> [Work required]:
Please copy each line below that contains the word "ionic".
"""
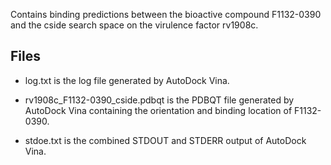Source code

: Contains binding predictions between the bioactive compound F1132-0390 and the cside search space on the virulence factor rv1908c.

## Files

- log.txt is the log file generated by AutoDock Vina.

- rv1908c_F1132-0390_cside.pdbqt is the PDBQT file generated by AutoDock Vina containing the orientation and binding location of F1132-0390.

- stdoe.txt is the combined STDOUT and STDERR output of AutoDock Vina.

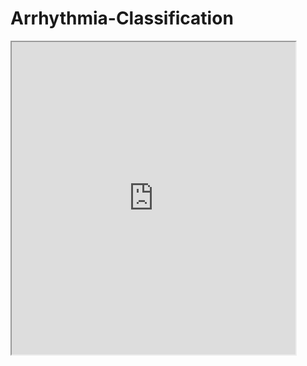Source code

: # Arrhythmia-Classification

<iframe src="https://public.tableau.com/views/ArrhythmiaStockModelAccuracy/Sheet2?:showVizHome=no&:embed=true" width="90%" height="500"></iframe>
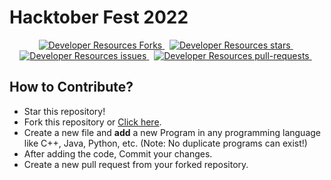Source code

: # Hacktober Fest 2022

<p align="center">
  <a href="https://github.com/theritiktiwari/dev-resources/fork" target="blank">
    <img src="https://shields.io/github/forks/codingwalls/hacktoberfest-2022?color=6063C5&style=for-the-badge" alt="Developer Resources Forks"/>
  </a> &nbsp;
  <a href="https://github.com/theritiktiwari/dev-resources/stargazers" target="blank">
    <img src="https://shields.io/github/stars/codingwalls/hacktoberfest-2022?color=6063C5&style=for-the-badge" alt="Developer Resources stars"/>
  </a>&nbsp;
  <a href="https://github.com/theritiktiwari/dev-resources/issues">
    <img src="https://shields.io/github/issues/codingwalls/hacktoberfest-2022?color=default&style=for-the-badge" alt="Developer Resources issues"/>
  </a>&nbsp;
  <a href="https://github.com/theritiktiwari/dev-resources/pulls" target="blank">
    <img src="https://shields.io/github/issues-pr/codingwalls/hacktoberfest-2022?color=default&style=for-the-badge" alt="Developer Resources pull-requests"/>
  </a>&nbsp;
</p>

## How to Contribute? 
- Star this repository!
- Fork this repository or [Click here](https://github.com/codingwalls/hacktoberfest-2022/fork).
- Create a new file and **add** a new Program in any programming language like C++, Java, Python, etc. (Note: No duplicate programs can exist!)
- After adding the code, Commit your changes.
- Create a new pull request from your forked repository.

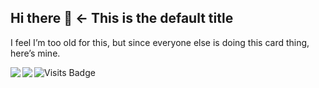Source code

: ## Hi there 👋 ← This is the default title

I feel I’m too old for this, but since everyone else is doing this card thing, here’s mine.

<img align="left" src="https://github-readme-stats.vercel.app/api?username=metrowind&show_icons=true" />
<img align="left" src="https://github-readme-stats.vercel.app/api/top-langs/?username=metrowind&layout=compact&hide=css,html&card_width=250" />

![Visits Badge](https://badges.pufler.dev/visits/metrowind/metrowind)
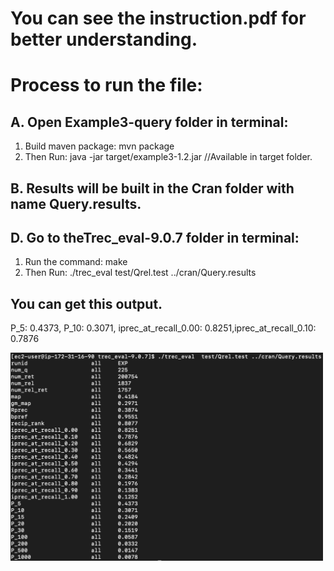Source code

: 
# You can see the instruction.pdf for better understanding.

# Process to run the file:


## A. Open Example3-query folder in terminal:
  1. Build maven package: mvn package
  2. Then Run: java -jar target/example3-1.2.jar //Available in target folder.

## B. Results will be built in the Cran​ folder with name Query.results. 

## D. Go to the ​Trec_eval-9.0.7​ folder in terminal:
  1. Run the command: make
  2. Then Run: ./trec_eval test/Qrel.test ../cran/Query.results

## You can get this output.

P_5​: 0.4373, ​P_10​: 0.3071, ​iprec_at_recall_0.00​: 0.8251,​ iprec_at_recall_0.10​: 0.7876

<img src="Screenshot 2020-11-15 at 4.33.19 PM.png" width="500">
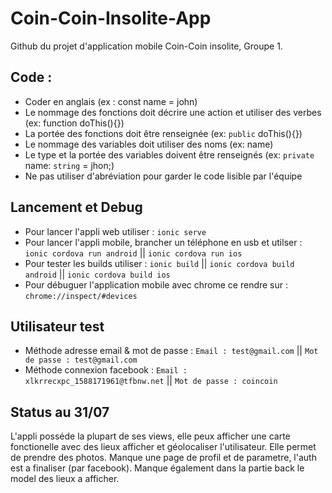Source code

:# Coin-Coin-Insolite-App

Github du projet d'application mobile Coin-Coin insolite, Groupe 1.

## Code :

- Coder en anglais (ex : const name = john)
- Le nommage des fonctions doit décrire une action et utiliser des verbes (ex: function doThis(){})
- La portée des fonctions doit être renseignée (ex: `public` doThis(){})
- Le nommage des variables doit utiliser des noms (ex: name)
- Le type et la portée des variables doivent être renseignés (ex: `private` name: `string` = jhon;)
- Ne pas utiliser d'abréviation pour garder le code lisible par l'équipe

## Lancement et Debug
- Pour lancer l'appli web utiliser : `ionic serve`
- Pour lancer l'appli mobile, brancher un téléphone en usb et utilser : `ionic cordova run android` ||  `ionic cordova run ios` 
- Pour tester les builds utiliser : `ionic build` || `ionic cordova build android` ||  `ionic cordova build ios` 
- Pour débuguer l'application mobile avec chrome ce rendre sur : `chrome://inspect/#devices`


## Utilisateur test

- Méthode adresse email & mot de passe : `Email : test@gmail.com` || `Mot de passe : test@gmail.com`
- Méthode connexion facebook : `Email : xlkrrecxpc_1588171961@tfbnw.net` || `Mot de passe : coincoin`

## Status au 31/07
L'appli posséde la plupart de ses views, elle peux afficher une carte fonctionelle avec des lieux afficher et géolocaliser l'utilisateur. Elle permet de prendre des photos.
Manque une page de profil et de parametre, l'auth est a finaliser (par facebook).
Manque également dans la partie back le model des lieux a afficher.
"""
> [Exercise solution]:
- Pour lancer l'appli web utiliser : `ionic serve`
- Pour lancer l'appli mobile, brancher un téléphone en usb et utilser : `ionic cordova run android` ||  `ionic cordova run ios` 
- Pour tester les builds utiliser : `ionic build` || `ionic cordova build android` ||  `ionic cordova build ios` 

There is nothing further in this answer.